Aim of the task:
Using the data below, return all lines in which "normal" appears.

<<<<

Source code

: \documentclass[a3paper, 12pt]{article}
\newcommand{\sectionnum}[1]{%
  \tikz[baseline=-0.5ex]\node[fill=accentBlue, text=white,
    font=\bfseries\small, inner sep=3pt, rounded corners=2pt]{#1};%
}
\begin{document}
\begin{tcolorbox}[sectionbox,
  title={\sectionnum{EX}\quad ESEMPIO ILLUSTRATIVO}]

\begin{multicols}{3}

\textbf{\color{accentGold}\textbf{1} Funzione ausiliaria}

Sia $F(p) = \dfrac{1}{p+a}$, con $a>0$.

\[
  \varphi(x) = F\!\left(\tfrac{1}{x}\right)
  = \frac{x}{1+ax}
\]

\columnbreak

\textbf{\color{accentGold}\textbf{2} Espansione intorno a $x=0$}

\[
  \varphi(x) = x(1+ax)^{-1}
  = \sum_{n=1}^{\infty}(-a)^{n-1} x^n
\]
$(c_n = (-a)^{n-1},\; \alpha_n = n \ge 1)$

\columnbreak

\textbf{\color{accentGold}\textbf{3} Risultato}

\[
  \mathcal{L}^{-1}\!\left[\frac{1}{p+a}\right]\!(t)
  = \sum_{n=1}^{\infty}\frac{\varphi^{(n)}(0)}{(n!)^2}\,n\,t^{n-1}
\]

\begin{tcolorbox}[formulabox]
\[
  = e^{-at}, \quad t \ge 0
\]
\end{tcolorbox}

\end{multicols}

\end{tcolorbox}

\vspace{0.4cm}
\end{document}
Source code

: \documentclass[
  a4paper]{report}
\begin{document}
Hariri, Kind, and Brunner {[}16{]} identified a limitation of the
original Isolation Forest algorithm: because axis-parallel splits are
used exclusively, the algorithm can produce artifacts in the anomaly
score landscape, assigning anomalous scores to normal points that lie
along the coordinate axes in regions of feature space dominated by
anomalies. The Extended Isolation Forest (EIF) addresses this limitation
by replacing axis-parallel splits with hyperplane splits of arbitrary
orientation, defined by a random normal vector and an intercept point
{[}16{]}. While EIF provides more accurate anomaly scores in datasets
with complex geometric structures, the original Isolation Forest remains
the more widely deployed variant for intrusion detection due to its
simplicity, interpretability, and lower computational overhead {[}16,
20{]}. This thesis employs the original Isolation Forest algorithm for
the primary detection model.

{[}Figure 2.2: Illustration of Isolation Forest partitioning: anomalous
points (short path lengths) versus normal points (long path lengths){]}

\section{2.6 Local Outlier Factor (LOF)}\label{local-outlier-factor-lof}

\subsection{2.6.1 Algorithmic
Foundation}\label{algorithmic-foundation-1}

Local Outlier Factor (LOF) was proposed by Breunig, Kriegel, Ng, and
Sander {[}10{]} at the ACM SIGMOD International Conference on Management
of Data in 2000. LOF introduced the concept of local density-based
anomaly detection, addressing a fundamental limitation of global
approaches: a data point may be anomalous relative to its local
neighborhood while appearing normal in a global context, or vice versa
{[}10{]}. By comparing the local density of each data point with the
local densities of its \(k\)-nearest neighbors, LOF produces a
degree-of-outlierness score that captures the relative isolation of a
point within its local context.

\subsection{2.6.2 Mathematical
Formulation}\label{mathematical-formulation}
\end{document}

>>>>

Your response:
score landscape, assigning anomalous scores to normal points that lie
orientation, defined by a random normal vector and an intercept point
points (short path lengths) versus normal points (long path lengths){]}
neighborhood while appearing normal in a global context, or vice versa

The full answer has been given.